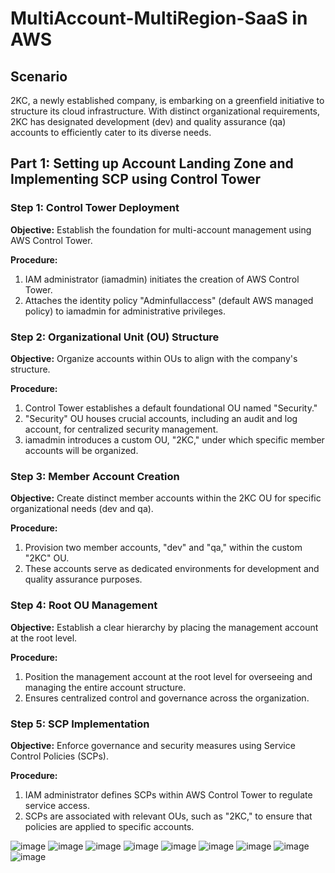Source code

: # MultiAccount-MultiRegion-SaaS in AWS

## Scenario

2KC, a newly established company, is embarking on a greenfield initiative to structure its cloud infrastructure. With distinct organizational requirements, 2KC has designated development (dev) and quality assurance (qa) accounts to efficiently cater to its diverse needs.

## Part 1: Setting up Account Landing Zone and Implementing SCP using Control Tower

### Step 1: Control Tower Deployment

**Objective:**
Establish the foundation for multi-account management using AWS Control Tower.

**Procedure:**
1. IAM administrator (iamadmin) initiates the creation of AWS Control Tower.
2. Attaches the identity policy "Adminfullaccess" (default AWS managed policy) to iamadmin for administrative privileges.

### Step 2: Organizational Unit (OU) Structure

**Objective:**
Organize accounts within OUs to align with the company's structure.

**Procedure:**
1. Control Tower establishes a default foundational OU named "Security."
2. "Security" OU houses crucial accounts, including an audit and log account, for centralized security management.
3. iamadmin introduces a custom OU, "2KC," under which specific member accounts will be organized.

### Step 3: Member Account Creation

**Objective:**
Create distinct member accounts within the 2KC OU for specific organizational needs (dev and qa).

**Procedure:**
1. Provision two member accounts, "dev" and "qa," within the custom "2KC" OU.
2. These accounts serve as dedicated environments for development and quality assurance purposes.

### Step 4: Root OU Management

**Objective:**
Establish a clear hierarchy by placing the management account at the root level.

**Procedure:**
1. Position the management account at the root level for overseeing and managing the entire account structure.
2. Ensures centralized control and governance across the organization.

### Step 5: SCP Implementation

**Objective:**
Enforce governance and security measures using Service Control Policies (SCPs).

**Procedure:**
1. IAM administrator defines SCPs within AWS Control Tower to regulate service access.
2. SCPs are associated with relevant OUs, such as "2KC," to ensure that policies are applied to specific accounts.

![image](https://github.com/Praveenraj29/MultiAccount-MultiRegion-SaaS-AWS/assets/44286337/6f47ae6a-fdf8-410f-a44d-95c95f8fd752)
![image](https://github.com/Praveenraj29/MultiAccount-MultiRegion-SaaS-AWS/assets/44286337/2ca901ba-02c2-431d-9cbb-c12b29031686)
![image](https://github.com/Praveenraj29/MultiAccount-MultiRegion-SaaS-AWS/assets/44286337/346f911e-d4b5-4d17-a38f-5639aab03ccf)
![image](https://github.com/Praveenraj29/MultiAccount-MultiRegion-SaaS-AWS/assets/44286337/3d7238bb-3cd7-4867-9c0b-37979c8c858c)
![image](https://github.com/Praveenraj29/MultiAccount-MultiRegion-SaaS-AWS/assets/44286337/7bdad29b-3c12-416d-a663-3bed898cf949)
![image](https://github.com/Praveenraj29/MultiAccount-MultiRegion-SaaS-AWS/assets/44286337/ba618aa4-0b51-4944-b9e0-d7f4c9ea7bfa)
![image](https://github.com/Praveenraj29/MultiAccount-MultiRegion-SaaS-AWS/assets/44286337/e6565535-6186-47e8-a5f0-69f6e1aefa7c)
![image](https://github.com/Praveenraj29/MultiAccount-MultiRegion-SaaS-AWS/assets/44286337/631794f7-a802-42d9-b06a-89fcbcf7d1cf)
![image](https://github.com/Praveenraj29/MultiAccount-MultiRegion-SaaS-AWS/assets/44286337/f45f27e7-4f83-4627-bbb8-026956f0136b)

_EXERCISE DETAILS_.
All pictures are to be skipped; the lines from the first line of the records through the line containing "1. IAM administrator defines" are to be repeated exactly, both ends included.

_ANSWER FOR THE TASK_.
Source code

: # MultiAccount-MultiRegion-SaaS in AWS

## Scenario

2KC, a newly established company, is embarking on a greenfield initiative to structure its cloud infrastructure. With distinct organizational requirements, 2KC has designated development (dev) and quality assurance (qa) accounts to efficiently cater to its diverse needs.

## Part 1: Setting up Account Landing Zone and Implementing SCP using Control Tower

### Step 1: Control Tower Deployment

**Objective:**
Establish the foundation for multi-account management using AWS Control Tower.

**Procedure:**
1. IAM administrator (iamadmin) initiates the creation of AWS Control Tower.
2. Attaches the identity policy "Adminfullaccess" (default AWS managed policy) to iamadmin for administrative privileges.

### Step 2: Organizational Unit (OU) Structure

**Objective:**
Organize accounts within OUs to align with the company's structure.

**Procedure:**
1. Control Tower establishes a default foundational OU named "Security."
2. "Security" OU houses crucial accounts, including an audit and log account, for centralized security management.
3. iamadmin introduces a custom OU, "2KC," under which specific member accounts will be organized.

### Step 3: Member Account Creation

**Objective:**
Create distinct member accounts within the 2KC OU for specific organizational needs (dev and qa).

**Procedure:**
1. Provision two member accounts, "dev" and "qa," within the custom "2KC" OU.
2. These accounts serve as dedicated environments for development and quality assurance purposes.

### Step 4: Root OU Management

**Objective:**
Establish a clear hierarchy by placing the management account at the root level.

**Procedure:**
1. Position the management account at the root level for overseeing and managing the entire account structure.
2. Ensures centralized control and governance across the organization.

### Step 5: SCP Implementation

**Objective:**
Enforce governance and security measures using Service Control Policies (SCPs).

**Procedure:**
1. IAM administrator defines SCPs within AWS Control Tower to regulate service access.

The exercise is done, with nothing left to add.